According to an investigative report by The New York Times published on Tuesday, Chinese-owned donkey slaughterhouses are springing up in Africa to meet the demand for ejiao. Slaughterhouse owners say that they are providing income to people who want to sell their unwanted animals, but veterinarians insist that the collection and processing of these animals represent an animal welfare nightmare, according to the report. The article also cites donkey owners who claim that their animals have been stolen and killed for their skin.

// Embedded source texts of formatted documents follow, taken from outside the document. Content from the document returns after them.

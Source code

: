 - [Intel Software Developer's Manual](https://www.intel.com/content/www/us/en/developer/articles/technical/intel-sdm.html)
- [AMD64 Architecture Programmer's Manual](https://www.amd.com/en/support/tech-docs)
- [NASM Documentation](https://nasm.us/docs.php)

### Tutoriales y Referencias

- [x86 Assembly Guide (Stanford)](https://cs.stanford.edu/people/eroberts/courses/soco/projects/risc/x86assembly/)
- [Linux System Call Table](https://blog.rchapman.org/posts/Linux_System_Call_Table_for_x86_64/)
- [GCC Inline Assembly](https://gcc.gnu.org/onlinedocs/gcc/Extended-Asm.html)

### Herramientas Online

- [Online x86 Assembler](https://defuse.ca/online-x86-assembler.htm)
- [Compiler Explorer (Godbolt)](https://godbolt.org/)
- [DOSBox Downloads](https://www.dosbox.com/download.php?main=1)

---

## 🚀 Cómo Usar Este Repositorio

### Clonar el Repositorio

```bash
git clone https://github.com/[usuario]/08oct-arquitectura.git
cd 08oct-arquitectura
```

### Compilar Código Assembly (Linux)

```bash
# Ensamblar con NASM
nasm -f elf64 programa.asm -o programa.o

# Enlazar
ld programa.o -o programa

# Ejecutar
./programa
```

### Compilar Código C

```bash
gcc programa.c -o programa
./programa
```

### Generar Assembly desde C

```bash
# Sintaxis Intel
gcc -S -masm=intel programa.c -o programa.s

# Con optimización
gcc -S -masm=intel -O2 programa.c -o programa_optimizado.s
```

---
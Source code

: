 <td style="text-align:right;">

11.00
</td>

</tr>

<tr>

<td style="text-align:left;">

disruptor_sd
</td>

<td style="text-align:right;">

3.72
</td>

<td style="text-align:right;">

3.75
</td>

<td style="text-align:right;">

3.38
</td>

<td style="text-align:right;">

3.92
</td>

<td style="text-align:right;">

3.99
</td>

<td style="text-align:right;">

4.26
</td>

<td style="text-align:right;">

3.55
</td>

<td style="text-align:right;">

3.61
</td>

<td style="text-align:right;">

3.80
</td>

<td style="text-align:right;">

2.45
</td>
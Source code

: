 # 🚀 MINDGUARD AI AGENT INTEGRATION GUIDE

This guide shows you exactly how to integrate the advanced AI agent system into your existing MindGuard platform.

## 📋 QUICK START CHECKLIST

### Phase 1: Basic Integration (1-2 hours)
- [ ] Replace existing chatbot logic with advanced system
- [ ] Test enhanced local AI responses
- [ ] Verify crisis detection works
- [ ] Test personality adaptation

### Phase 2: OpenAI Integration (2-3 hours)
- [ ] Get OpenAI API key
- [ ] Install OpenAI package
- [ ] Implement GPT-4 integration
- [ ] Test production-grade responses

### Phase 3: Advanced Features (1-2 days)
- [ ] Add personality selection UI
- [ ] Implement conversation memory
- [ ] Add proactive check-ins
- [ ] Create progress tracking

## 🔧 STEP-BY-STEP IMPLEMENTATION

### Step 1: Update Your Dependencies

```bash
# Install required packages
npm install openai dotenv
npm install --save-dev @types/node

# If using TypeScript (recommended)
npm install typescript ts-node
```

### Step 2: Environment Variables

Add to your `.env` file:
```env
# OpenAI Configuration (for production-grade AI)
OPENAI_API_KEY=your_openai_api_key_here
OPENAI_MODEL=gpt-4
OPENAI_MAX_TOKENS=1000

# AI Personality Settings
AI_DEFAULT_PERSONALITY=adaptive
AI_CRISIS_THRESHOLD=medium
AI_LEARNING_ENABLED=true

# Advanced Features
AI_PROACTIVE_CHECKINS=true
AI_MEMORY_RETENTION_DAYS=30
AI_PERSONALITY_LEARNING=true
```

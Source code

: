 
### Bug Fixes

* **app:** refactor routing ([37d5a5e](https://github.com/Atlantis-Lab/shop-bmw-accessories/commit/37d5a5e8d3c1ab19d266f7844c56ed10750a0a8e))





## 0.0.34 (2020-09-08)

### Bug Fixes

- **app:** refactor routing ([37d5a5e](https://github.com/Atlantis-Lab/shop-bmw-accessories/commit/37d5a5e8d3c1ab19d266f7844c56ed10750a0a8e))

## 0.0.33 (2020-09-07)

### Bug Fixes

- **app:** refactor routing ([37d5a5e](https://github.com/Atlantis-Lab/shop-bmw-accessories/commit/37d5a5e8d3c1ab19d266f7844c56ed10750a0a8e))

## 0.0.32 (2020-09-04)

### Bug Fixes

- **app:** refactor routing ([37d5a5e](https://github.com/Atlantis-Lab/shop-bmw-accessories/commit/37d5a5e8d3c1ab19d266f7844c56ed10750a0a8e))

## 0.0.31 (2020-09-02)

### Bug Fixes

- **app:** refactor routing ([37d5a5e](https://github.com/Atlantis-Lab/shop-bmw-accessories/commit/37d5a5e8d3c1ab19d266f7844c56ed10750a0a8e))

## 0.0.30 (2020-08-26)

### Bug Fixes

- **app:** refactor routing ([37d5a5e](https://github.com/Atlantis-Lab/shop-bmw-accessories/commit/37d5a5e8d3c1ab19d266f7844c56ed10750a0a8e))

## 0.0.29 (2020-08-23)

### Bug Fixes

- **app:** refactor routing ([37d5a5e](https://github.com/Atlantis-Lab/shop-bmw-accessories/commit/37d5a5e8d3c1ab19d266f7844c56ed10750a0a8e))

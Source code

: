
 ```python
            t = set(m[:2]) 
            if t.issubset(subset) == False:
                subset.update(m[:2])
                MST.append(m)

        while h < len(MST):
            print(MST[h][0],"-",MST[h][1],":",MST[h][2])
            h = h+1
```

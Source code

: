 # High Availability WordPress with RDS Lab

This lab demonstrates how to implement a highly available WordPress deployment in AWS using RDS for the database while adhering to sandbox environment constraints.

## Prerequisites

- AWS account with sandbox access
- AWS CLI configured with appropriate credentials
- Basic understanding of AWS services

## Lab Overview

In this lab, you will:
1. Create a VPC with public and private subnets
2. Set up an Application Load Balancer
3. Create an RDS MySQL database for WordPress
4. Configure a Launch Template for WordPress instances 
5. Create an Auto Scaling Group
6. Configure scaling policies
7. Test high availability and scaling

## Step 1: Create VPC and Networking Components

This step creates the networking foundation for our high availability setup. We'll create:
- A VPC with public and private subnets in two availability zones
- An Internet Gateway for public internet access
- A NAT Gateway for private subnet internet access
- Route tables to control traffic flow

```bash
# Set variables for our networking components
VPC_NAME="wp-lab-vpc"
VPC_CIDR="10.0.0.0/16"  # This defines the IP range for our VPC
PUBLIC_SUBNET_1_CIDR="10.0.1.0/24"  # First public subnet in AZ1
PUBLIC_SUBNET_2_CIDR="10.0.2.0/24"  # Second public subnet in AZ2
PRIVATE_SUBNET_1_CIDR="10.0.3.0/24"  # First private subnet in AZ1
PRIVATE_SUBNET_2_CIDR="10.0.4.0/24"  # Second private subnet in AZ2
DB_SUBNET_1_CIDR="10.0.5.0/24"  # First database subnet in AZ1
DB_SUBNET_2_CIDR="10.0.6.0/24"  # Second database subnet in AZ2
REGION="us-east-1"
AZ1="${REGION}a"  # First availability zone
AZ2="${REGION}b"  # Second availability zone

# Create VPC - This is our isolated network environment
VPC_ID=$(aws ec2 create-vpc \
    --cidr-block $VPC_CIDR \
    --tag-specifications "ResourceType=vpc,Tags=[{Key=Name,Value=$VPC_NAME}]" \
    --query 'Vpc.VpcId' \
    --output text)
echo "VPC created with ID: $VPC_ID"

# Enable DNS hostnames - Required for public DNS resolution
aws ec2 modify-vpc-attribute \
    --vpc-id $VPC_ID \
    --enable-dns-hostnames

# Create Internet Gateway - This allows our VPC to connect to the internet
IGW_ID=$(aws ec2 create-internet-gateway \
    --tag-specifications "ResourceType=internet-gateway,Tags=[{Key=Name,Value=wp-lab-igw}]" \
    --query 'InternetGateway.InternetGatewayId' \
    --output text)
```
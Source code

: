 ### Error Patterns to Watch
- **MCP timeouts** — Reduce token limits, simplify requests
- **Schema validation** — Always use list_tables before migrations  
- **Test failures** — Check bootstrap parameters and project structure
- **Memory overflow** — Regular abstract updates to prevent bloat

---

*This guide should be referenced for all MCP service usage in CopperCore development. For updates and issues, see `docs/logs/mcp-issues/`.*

In April, the animal welfare charity Brooke reported that almost 1,000 donkeys had been stolen in Kenya from December 2016 to April 2017, and the increasing price for donkeys means that people who lose their animals can't afford to replace them. With no animals to assist in ferrying goods, the incomes of people who depended on donkeys have plummeted.

The welfare of the processed animals is in question, and the Kenyan Veterinary Association has protested the industry. National Geographic reported in September an account from a representative of the South African SPCA, who reported that 70 donkeys waiting to be skinned in a corral was the worst animal welfare violation she had ever seen. Emaciated donkeys picked through trash, some too weak to stand, many infected with herpes. Donkeys don't often carry pregnancies to term under stress, and the representative found 19 aborted donkey fetuses on the ground.

In response to concerns of animal theft and the plummeting donkey population, several countries have banned the export of donkey products to China, including Uganda, Tanzania, Botswana, Niger, Burkina Faso, Mali, and Senegal, according to a BBC article published in October. Kenya also brings in animals from other countries to slaughter.

But legal trade from Kenya and underground trade in illegal countries continues, according to the National Geographic investigation. Once made into products that are legal to sell, animal parts are difficult to trace, and it's nearly impossible to tell if a processed item sold in a store or on the Internet was once a beloved, working family pet.